Impact of Interest Rate on different industry

6 Jul, 2021
Category: Guide
Tags: Portfolio

When interest rates are rising, both businesses and consumers will cut back on spending. This will cause earnings to fall and stock prices to drop. On the other hand, when interest rates have fallen significantly, consumers and businesses will increase spending, causing stock prices to rise.

Interest rate is one of the most important factors that move the market. How will the changes in interest rates affect different industries?


Sectors benefited from the rising interest rate environment


  1. Banks

Banks are likely to benefit from rising interest rates because their net interest margins are likely to expand as interest rates go higher. Banks make money by borrowing at a low short-term interest rate (Savings) and lend it out at higher longer-term rates (housing loan). A rate hike could give banks an opportunity to earn more from the spread.

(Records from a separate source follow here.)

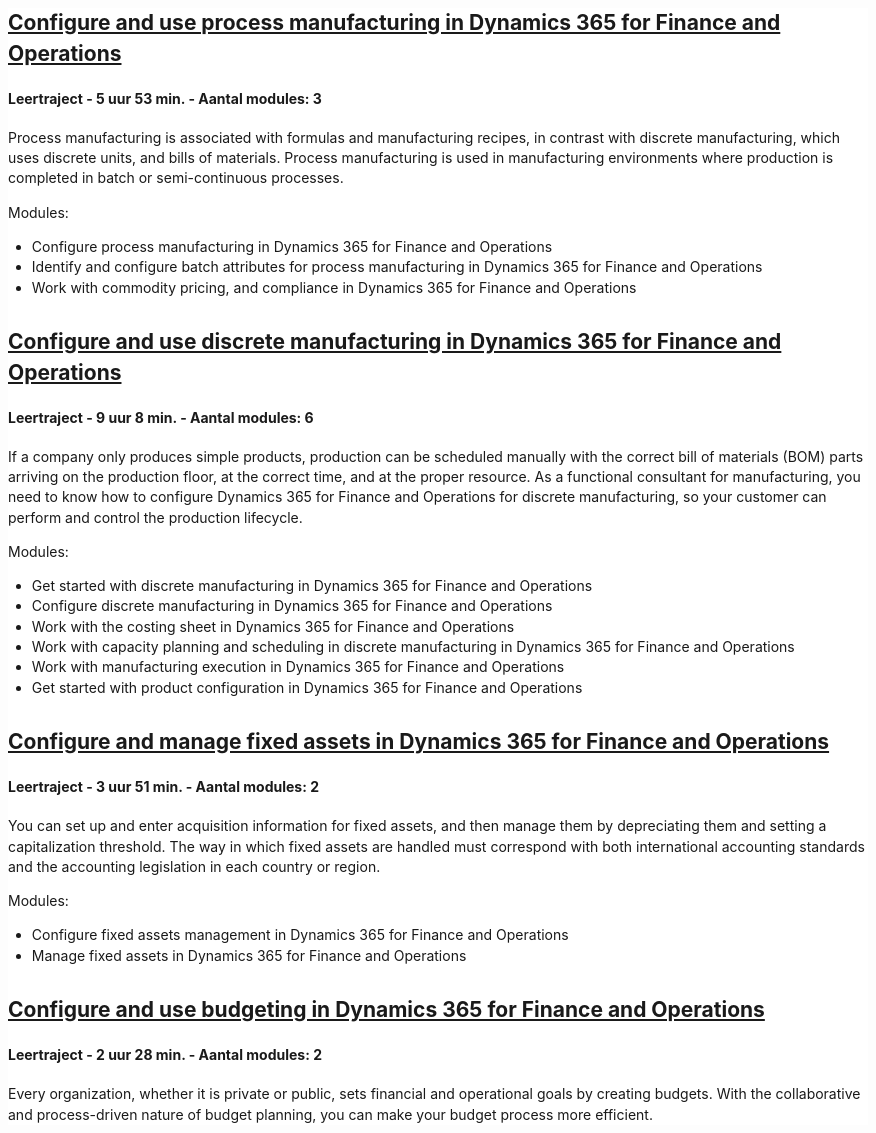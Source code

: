 ## [Configure and use process manufacturing in Dynamics 365 for Finance and Operations](https://docs.microsoft.com/nl-nl/learn/paths/configure-use-process-manufacturing-dyn365-supply-chain-mgmt)
#### Leertraject - 5 uur 53 min. - Aantal modules: 3
Process manufacturing is associated with formulas and manufacturing recipes, in contrast with discrete manufacturing, which uses discrete units, and bills of materials. Process manufacturing is used in manufacturing environments where production is completed in batch or semi-continuous processes.

Modules:
- Configure process manufacturing in Dynamics 365 for Finance and Operations
- Identify and configure batch attributes for process manufacturing in Dynamics 365 for Finance and Operations
- Work with commodity pricing, and compliance in Dynamics 365 for Finance and Operations

## [Configure and use discrete manufacturing in Dynamics 365 for Finance and Operations](https://docs.microsoft.com/nl-nl/learn/paths/configure-use-discrete-manufacturing-dyn365-supply-chain-mgmt)
#### Leertraject - 9 uur 8 min. - Aantal modules: 6
If a company only produces simple products, production can be scheduled manually with the correct bill of materials (BOM) parts arriving on the production floor, at the correct time, and at the proper resource. As a functional consultant for manufacturing, you need to know how to configure Dynamics 365 for Finance and Operations for discrete manufacturing, so your customer can perform and control the production lifecycle.

Modules:
- Get started with discrete manufacturing in Dynamics 365 for Finance and Operations
- Configure discrete manufacturing in Dynamics 365 for Finance and Operations
- Work with the costing sheet in Dynamics 365 for Finance and Operations
- Work with capacity planning and scheduling in discrete manufacturing in Dynamics 365 for Finance and Operations
- Work with manufacturing execution in Dynamics 365 for Finance and Operations
- Get started with product configuration in Dynamics 365 for Finance and Operations

## [Configure and manage fixed assets in Dynamics 365 for Finance and Operations](https://docs.microsoft.com/nl-nl/learn/paths/configure-manage-fixed-assets-dyn365-finance)
#### Leertraject - 3 uur 51 min. - Aantal modules: 2
You can set up and enter acquisition information for fixed assets, and then manage them by depreciating them and setting a capitalization threshold. The way in which fixed assets are handled must correspond with both international accounting standards and the accounting legislation in each country or region.

Modules:
- Configure fixed assets management in Dynamics 365 for Finance and Operations
- Manage fixed assets in Dynamics 365 for Finance and Operations

## [Configure and use budgeting in Dynamics 365 for Finance and Operations](https://docs.microsoft.com/nl-nl/learn/paths/configure-use-budgeting-dyn365-finance)
#### Leertraject - 2 uur 28 min. - Aantal modules: 2
Every organization, whether it is private or public, sets financial and operational goals by creating budgets. With the collaborative and process-driven nature of budget planning, you can make your budget process more efficient.
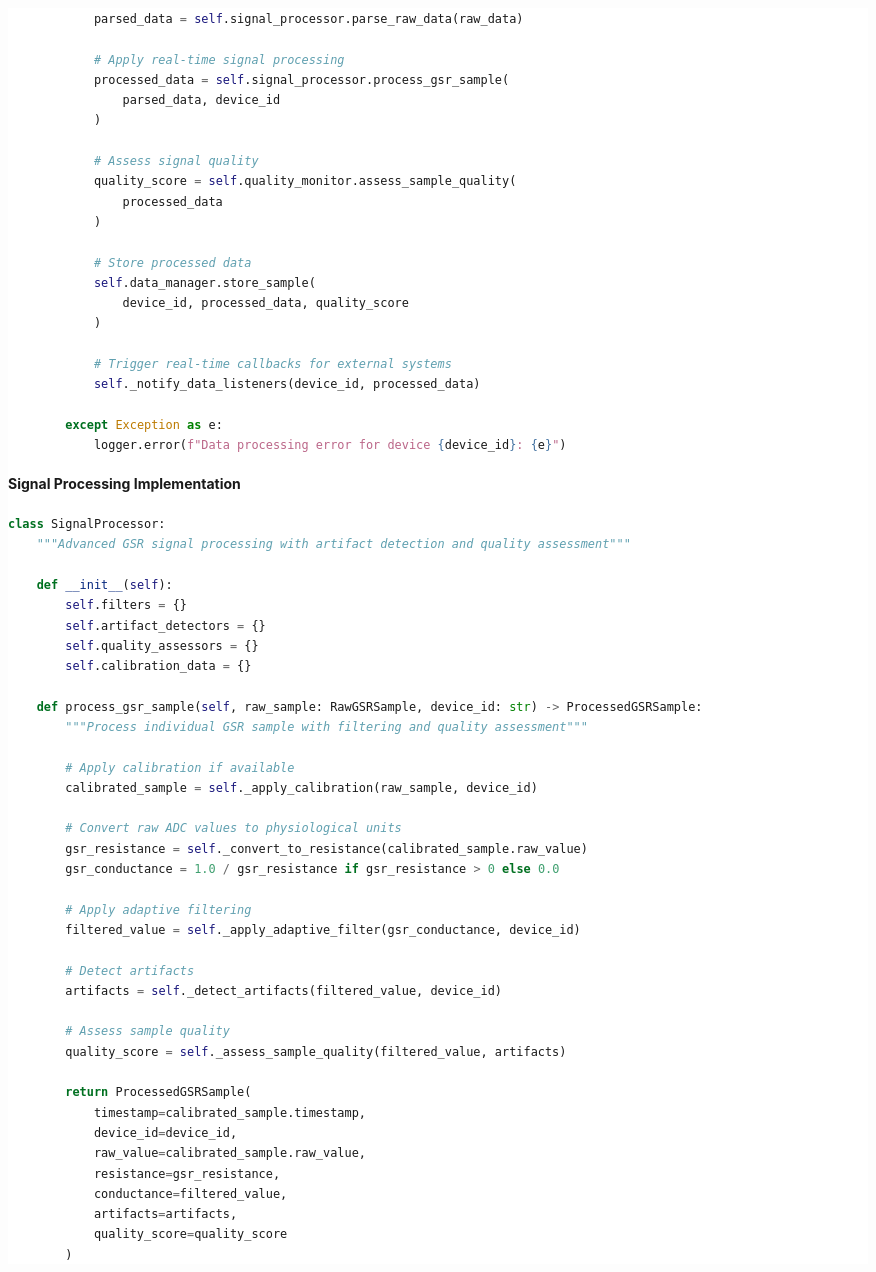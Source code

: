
 ```python
            parsed_data = self.signal_processor.parse_raw_data(raw_data)

            # Apply real-time signal processing
            processed_data = self.signal_processor.process_gsr_sample(
                parsed_data, device_id
            )

            # Assess signal quality
            quality_score = self.quality_monitor.assess_sample_quality(
                processed_data
            )

            # Store processed data
            self.data_manager.store_sample(
                device_id, processed_data, quality_score
            )

            # Trigger real-time callbacks for external systems
            self._notify_data_listeners(device_id, processed_data)

        except Exception as e:
            logger.error(f"Data processing error for device {device_id}: {e}")
```

#### Signal Processing Implementation

```python
class SignalProcessor:
    """Advanced GSR signal processing with artifact detection and quality assessment"""
    
    def __init__(self):
        self.filters = {}
        self.artifact_detectors = {}
        self.quality_assessors = {}
        self.calibration_data = {}
    
    def process_gsr_sample(self, raw_sample: RawGSRSample, device_id: str) -> ProcessedGSRSample:
        """Process individual GSR sample with filtering and quality assessment"""
        
        # Apply calibration if available
        calibrated_sample = self._apply_calibration(raw_sample, device_id)
        
        # Convert raw ADC values to physiological units
        gsr_resistance = self._convert_to_resistance(calibrated_sample.raw_value)
        gsr_conductance = 1.0 / gsr_resistance if gsr_resistance > 0 else 0.0
        
        # Apply adaptive filtering
        filtered_value = self._apply_adaptive_filter(gsr_conductance, device_id)
        
        # Detect artifacts
        artifacts = self._detect_artifacts(filtered_value, device_id)
        
        # Assess sample quality
        quality_score = self._assess_sample_quality(filtered_value, artifacts)
        
        return ProcessedGSRSample(
            timestamp=calibrated_sample.timestamp,
            device_id=device_id,
            raw_value=calibrated_sample.raw_value,
            resistance=gsr_resistance,
            conductance=filtered_value,
            artifacts=artifacts,
            quality_score=quality_score
        )
```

However, banks may also face an increase in non-performing loans due to the borrower worsening repayment capability. Furthermore, when the short-term interest rate rises faster than the long-term interest rate, the yield curve is flattened. A flattening yield curve will erode the bank’s profit.

  1. Insurance companies

Insurance companies generally don’t make much profit from premiums. They invest premiums to generate profits. Since most insurance companies’ investments are bonds, rising rates can significantly boost profits

  1. Importers

When interest rates rise, it pushes the value of currency up. A strengthening currency

helps importers to buy foreign goods cheaply.

Here are some sectors investors should be aware of under the environment of the rising interest rate


  1. REITs 

REITs perform poorly as rates rise. These companies rely heavily on borrowed money and could see profit margins contract if rates increase. As for REITs with relatively low debt levels, they could face selling pressure as they may seem less attractive when bond yields rise.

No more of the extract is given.